■ **WHAT YOU HAVE TO DO**
In the entries below, find the line with "npm run dev" and the line with "contained in narratives"; reproduce those two lines and all lines between them exactly, without pictures.

■ **DATASET EXTRACT**
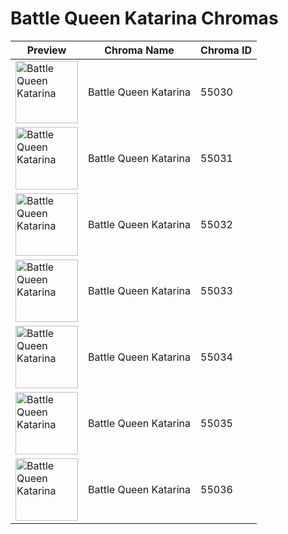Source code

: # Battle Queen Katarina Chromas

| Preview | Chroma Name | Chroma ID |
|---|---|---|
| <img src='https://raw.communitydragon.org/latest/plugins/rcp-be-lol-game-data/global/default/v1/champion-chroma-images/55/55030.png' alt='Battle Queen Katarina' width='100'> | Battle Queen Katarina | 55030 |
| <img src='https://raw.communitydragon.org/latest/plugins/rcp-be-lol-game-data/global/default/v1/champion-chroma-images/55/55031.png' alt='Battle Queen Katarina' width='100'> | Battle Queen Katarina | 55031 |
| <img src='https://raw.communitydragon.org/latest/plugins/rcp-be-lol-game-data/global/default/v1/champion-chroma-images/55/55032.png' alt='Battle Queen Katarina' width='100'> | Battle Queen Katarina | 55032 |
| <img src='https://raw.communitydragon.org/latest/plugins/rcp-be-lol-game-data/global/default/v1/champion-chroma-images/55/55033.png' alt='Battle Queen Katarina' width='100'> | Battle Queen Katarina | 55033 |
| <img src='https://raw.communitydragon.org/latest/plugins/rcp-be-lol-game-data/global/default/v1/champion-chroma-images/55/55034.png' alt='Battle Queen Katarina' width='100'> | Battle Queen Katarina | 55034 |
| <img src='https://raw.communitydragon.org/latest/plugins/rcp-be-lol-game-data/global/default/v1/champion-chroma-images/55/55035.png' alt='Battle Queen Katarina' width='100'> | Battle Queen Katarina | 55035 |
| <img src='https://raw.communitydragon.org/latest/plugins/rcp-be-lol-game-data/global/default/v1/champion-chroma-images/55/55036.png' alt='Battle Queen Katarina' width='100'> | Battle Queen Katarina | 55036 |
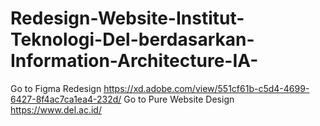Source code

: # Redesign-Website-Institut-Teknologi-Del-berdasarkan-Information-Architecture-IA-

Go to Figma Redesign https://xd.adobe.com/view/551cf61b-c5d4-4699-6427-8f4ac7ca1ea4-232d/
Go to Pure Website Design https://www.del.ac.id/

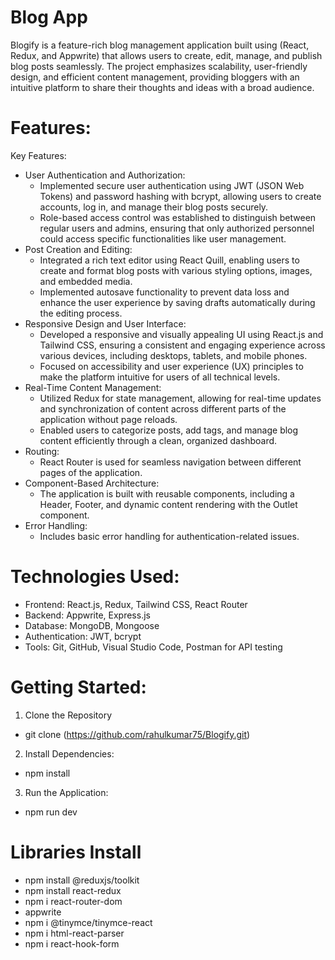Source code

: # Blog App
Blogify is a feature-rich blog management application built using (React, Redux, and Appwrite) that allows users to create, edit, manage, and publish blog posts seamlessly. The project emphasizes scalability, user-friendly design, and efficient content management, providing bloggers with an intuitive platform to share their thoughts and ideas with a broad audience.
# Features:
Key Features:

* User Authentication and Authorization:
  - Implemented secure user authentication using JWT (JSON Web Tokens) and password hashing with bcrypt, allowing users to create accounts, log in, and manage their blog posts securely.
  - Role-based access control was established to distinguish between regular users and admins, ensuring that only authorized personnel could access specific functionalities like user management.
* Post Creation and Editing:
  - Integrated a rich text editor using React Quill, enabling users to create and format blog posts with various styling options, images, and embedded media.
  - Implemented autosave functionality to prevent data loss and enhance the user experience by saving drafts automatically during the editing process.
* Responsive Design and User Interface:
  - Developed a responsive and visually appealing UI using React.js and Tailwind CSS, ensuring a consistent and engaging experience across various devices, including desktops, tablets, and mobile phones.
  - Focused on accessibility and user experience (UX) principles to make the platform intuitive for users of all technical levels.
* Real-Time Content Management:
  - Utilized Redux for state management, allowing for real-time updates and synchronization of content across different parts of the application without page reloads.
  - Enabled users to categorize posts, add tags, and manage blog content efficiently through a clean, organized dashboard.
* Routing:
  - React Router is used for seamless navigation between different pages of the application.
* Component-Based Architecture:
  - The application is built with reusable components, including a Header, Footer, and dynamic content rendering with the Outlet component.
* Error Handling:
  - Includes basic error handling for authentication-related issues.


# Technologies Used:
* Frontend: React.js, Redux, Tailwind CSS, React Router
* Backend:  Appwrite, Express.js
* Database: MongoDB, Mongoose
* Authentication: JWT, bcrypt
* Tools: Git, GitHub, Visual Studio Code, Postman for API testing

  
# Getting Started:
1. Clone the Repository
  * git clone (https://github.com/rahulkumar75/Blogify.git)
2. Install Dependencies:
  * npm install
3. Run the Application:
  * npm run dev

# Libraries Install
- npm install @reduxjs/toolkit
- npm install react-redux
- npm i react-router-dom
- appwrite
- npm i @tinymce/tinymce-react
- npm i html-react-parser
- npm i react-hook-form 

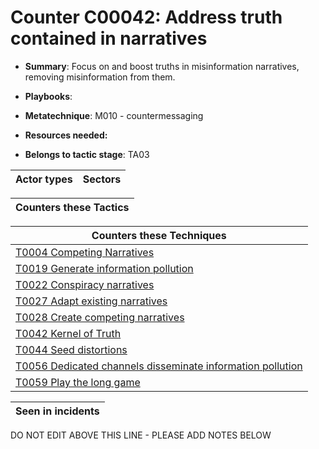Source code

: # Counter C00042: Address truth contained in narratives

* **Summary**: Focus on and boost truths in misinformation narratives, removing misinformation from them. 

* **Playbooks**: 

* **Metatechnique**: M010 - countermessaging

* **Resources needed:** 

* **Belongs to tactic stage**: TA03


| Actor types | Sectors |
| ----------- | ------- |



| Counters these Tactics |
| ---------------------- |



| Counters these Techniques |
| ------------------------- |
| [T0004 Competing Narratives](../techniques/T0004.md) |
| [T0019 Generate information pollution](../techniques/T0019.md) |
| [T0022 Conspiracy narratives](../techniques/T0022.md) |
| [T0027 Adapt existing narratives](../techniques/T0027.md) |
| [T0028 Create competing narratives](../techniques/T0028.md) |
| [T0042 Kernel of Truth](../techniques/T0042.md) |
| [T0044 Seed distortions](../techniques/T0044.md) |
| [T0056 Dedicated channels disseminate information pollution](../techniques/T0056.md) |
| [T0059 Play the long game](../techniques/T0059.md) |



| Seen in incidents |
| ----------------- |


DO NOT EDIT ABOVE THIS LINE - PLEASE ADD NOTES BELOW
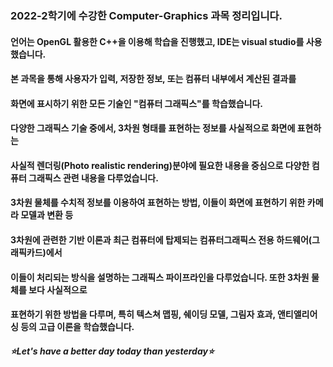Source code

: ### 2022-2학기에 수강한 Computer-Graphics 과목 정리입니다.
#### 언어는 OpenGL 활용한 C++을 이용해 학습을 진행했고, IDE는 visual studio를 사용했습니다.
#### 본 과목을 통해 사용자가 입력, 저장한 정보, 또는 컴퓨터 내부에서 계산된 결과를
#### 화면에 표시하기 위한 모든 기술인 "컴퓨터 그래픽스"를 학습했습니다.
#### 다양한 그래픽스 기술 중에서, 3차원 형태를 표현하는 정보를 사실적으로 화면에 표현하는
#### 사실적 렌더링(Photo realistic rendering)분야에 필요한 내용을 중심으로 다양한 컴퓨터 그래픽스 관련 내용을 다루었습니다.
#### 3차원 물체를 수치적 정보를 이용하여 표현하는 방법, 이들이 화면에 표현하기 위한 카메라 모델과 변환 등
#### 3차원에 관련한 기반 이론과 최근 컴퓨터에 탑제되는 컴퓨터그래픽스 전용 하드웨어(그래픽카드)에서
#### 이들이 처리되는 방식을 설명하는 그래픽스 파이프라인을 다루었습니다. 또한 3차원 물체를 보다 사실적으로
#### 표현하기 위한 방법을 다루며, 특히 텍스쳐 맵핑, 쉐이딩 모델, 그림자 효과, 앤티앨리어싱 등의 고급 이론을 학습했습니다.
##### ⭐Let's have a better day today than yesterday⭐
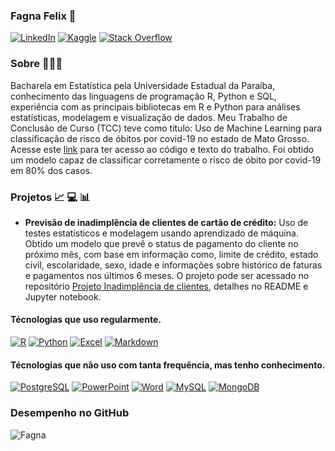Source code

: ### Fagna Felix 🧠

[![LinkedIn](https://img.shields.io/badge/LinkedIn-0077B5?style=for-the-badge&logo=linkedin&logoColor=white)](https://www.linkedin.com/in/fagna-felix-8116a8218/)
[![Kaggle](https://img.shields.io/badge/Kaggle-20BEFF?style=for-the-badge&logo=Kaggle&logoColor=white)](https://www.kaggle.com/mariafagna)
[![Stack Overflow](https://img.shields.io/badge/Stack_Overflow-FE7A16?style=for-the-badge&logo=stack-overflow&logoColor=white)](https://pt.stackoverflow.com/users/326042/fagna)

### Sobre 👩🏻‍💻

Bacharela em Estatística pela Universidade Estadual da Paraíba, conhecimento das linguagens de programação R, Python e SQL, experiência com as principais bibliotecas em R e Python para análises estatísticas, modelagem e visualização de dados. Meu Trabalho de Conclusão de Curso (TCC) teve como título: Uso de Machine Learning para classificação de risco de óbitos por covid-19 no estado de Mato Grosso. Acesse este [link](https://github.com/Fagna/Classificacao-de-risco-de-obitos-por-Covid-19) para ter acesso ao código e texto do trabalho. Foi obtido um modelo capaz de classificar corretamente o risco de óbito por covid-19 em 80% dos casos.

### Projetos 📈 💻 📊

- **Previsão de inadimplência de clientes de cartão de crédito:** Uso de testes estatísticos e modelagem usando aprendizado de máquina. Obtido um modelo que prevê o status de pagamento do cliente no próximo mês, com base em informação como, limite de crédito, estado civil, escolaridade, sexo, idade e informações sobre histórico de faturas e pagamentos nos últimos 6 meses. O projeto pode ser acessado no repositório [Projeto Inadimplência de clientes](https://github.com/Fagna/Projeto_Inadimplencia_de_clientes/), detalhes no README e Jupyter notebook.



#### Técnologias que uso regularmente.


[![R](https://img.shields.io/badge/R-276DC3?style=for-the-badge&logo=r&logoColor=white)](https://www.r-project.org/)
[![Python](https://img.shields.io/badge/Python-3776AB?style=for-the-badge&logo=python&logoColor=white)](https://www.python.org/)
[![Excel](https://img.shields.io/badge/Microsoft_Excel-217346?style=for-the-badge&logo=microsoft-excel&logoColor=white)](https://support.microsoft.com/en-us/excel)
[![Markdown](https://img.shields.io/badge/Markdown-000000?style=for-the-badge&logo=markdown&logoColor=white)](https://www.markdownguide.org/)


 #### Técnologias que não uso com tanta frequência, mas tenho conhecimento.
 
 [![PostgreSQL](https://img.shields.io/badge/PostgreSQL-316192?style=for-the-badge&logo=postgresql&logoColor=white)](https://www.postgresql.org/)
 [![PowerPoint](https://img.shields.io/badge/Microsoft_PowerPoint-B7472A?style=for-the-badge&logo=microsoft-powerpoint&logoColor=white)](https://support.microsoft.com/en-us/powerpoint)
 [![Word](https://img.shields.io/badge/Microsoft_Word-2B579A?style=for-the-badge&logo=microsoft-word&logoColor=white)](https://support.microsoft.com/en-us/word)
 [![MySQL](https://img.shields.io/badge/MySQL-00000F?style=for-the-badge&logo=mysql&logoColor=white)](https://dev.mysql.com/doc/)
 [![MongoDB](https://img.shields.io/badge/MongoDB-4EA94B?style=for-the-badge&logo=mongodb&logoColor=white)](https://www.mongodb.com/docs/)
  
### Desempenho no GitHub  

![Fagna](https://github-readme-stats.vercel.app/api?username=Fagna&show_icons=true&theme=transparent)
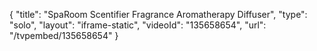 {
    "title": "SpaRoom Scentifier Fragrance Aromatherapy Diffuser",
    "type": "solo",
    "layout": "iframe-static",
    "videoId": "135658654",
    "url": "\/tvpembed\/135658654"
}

■ **TASK SOLUTION**
  * npm run dev

# Libraries Install
- npm install @reduxjs/toolkit
- npm install react-redux
- npm i react-router-dom
- appwrite
- npm i @tinymce/tinymce-react
- npm i html-react-parser
- npm i react-hook-form 

Source code

: # Counter C00042: Address truth contained in narratives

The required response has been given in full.